Obi Wan's sleep became untroubled and Anakin felt a shy satisfaction creep over him. But, even then, Anakin thought petulantly that this wasn't the way things were supposed to be. Anakin missed his mother and he could not understand why he had to comfort a man who should have been his father. It should have been the other way around.

The next day, Obi Wan had started Anakin's first lesson with a lecture.

"Anger. You should not let your anger overtake you. You should not feel pleasure for actions committed in a rage."

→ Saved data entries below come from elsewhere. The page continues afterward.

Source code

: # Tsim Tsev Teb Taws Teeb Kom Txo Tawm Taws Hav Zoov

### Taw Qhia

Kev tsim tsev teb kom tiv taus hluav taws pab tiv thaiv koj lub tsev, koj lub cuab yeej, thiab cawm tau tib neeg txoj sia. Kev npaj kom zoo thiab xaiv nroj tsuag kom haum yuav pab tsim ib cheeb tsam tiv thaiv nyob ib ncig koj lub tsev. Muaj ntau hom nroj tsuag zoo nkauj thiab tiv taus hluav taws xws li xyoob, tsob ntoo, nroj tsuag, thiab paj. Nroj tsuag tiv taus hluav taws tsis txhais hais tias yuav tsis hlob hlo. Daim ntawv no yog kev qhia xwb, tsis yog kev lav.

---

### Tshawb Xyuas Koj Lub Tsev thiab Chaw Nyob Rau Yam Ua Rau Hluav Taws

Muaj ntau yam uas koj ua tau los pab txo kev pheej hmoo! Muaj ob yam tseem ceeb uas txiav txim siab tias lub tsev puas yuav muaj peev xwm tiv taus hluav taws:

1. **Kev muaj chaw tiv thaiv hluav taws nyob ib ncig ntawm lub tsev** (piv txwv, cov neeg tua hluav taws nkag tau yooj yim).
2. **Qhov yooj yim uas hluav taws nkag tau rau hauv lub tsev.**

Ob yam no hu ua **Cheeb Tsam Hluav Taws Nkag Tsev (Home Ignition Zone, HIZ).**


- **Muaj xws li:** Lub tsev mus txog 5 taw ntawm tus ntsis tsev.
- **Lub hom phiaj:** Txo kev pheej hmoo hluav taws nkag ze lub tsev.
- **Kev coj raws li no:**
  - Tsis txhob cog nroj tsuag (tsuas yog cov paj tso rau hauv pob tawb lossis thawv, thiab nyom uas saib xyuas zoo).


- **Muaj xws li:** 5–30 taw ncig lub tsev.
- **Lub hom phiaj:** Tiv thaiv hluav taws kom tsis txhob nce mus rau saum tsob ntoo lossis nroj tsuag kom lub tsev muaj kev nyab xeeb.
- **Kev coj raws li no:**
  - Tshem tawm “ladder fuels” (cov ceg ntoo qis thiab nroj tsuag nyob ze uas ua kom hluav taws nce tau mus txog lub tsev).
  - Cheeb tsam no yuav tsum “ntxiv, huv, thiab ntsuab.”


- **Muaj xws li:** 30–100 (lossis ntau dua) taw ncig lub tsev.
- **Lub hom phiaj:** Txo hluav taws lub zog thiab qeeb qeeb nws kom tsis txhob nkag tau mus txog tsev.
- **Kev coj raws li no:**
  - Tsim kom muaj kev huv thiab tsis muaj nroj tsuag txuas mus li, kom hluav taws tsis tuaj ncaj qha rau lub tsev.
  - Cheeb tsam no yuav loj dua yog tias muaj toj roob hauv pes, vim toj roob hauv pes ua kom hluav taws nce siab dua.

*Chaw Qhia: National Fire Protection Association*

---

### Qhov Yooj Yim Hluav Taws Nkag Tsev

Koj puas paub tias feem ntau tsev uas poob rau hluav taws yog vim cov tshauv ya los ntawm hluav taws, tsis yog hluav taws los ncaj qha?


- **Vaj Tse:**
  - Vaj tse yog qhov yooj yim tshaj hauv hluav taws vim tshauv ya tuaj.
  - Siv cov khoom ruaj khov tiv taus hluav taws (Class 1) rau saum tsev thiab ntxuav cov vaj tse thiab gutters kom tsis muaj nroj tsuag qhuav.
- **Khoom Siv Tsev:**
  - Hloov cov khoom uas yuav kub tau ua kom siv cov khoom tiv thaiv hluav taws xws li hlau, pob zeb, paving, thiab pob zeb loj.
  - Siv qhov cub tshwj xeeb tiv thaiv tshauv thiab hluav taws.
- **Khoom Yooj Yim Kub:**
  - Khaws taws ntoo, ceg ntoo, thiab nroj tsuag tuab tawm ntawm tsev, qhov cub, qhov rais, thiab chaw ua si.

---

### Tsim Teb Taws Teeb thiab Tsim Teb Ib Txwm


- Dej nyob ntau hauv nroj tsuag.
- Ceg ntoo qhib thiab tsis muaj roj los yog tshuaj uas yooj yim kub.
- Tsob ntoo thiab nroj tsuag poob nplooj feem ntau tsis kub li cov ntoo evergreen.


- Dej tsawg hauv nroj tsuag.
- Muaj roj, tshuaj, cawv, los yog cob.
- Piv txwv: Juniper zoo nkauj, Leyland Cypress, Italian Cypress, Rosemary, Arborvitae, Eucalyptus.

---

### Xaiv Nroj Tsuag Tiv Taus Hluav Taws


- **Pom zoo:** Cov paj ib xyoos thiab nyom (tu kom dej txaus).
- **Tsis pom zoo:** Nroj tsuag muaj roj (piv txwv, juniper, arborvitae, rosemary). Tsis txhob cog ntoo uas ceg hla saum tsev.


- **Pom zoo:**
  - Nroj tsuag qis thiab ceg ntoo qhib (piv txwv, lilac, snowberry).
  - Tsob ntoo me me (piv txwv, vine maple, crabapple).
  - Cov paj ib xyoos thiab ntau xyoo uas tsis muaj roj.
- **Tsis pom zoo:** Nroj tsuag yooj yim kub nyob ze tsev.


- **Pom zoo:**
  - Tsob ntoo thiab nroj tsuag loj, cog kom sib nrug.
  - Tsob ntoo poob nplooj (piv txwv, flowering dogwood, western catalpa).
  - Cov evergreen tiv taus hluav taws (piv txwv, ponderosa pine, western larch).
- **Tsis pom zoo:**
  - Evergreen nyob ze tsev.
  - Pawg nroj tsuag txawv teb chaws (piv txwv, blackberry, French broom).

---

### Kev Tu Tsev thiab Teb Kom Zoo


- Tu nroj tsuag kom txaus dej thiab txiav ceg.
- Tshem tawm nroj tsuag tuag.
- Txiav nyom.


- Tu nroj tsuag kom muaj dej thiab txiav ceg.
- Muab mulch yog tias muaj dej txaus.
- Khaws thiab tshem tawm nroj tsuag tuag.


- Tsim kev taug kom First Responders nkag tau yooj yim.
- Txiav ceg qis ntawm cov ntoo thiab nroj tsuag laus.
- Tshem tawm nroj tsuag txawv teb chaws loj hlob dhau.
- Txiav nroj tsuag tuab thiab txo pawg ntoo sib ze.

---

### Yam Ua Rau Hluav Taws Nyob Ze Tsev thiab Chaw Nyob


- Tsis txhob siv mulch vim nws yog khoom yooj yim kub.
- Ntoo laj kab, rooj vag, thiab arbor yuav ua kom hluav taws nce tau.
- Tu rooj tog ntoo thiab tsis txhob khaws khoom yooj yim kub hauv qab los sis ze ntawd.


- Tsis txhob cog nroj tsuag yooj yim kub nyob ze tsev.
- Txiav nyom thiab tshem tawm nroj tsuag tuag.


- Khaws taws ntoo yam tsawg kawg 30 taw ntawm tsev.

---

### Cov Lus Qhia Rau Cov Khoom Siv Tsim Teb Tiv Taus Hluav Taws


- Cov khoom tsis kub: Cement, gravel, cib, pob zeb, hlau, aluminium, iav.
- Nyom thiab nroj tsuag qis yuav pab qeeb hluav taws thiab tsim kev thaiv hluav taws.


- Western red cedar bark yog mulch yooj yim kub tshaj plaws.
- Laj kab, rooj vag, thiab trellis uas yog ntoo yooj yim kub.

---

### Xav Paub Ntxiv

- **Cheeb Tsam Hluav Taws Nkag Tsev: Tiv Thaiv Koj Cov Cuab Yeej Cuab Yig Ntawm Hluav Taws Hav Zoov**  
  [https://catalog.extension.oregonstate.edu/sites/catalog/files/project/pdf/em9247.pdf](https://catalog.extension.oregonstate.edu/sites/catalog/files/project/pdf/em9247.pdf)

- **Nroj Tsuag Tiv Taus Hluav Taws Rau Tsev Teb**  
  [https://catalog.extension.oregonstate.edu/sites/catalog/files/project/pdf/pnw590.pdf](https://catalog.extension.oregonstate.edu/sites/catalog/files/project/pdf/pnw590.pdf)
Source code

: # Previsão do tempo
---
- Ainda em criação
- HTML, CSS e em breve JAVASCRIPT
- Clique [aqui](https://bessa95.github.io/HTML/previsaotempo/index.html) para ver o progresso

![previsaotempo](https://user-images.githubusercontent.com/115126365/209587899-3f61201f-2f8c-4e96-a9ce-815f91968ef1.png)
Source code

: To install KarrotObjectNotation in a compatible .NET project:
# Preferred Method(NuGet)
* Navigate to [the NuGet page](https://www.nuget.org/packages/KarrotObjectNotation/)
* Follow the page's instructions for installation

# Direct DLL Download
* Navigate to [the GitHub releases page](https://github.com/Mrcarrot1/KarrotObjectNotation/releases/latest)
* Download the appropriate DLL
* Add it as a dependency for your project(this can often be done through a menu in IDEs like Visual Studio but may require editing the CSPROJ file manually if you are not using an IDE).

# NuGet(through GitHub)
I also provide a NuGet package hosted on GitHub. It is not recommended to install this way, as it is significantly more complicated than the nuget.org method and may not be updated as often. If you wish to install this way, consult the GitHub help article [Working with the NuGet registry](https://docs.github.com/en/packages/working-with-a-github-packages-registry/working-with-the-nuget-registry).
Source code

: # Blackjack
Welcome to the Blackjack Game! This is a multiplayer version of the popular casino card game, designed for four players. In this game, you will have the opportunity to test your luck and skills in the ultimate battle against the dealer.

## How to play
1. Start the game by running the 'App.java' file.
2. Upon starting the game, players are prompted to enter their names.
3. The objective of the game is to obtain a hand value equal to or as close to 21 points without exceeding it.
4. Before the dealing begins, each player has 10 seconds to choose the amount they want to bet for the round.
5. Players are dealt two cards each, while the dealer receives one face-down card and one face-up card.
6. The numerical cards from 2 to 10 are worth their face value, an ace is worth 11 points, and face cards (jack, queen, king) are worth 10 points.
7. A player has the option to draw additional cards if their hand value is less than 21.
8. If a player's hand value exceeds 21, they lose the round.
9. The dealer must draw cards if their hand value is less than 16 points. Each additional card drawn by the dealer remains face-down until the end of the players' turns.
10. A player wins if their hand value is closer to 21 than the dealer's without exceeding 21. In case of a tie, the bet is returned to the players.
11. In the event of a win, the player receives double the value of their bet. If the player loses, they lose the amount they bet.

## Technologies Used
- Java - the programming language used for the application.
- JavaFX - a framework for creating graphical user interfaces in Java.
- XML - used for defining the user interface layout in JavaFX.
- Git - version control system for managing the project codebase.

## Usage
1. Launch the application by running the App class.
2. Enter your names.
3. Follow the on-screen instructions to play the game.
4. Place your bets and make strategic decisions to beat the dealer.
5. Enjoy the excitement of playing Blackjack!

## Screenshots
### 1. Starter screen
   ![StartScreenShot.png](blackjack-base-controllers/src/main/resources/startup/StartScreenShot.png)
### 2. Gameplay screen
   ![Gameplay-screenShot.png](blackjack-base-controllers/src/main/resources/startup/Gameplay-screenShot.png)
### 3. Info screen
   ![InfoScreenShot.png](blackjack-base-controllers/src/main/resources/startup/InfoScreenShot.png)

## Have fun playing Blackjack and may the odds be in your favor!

And Anakin knew that he was talking about the dark man but Anakin wondered why his Master would say such a thing. Anger had made Obi Wan all the more dazzling to watch; anger had helped Obi Wan kill the bad man. Master Qui Gon had not said anything about it. And Anakin would have been angry if someone were to kill Obi Wan. Anger seemed all right by him. It was so human.

Anakin thought that maybe Obi Wan wasn't too bright but he said nothing. He only nodded solemnly and liked it when Obi Wan shot him a bright grin and ruffled his hair.

Owen was saying something and mentioned the word "Jedi," and Anakin looked up. He asked sharply whether Owen was talking about him or not and his stepbrother said "a little." But Owen didn't mean any offense by it and since Anakin hadn't heard the statement at all, he had to let the apology stand. What Anakin didn't realize was that Owen had seen a strange smile on the face of Shimi's son. Owen hadn't liked it, that sly smirk that seemed so knowing and cosmopolitan, so alien to the frank bluntness that Owen was accustomed to.

Then Cliegg made a remark about the food and how salty it was. "Shimi would have used more water. Ah, these vegetables look so brown. Dear Shimi always knows how to make our meals taste the most delicious. Do you remember her Zhulian stew?" And there must have been something funny about Zhulian stew because the rest of the family burst out into raucous laughter, but Anakin couldn't even smile. He didn't know what Zhulian stew was, and no one bothered to tell him. All he knew was that he couldn't believe that the Lars family could laugh so when his mother was dead.

He remembered that early on in his apprenticeship, Obi Wan had talked about Master Qui Gon but Obi Wan hadn't laughed. When they had been assigned missions and something went wrong, Obi Wan would bite his lip. Sometimes, he would hit something. But he would never yell, only go very quiet and say, "Qui Gon would have double-checked the coordinates" or "Qui Gon wouldn't have underestimated the point- precision accuracy of the photons" but mostly "Qui Gon wouldn't have done this. He wouldn't have done this."

Perhaps the others at the table had noticed Anakin's lack of mirth, for the laughter became awkward and strained before finally dying out. Owen, Beru, and Cliegg must think the Jedi humorless and emotionless. That was a common assumption. But Obi Wan had once been one of the most expressive people he had known.

Their master-apprentice pairing was ill matched in terms of personality. The young master with the clear eyes and throaty laugh trailed by his solemn apprentice that so hard to hide emotions and body from every pair of staring eyes intent on seeking out the Chosen One.

Young Anakin had admired the carefree way in which his Master seemed to flaunt the Jedi Code. He believed that his Master could love just as easily as laugh, so he took it upon himself to ask Obi Wan about families.

"Excuse me?"

"Do you miss your mother? You love your mother a lot, don't you, Master?"

"I don't know my mother. But I can't love her as much as I love you, Anakin."

Horrified, Anakin had screamed "Liar!" at his Master and refused to leave his room for two days. He convinced himself that Obi Wan was heartless, for no one could ever not love a mother.

Only when he was older, did he realize that he should have asked about Qui Gon instead.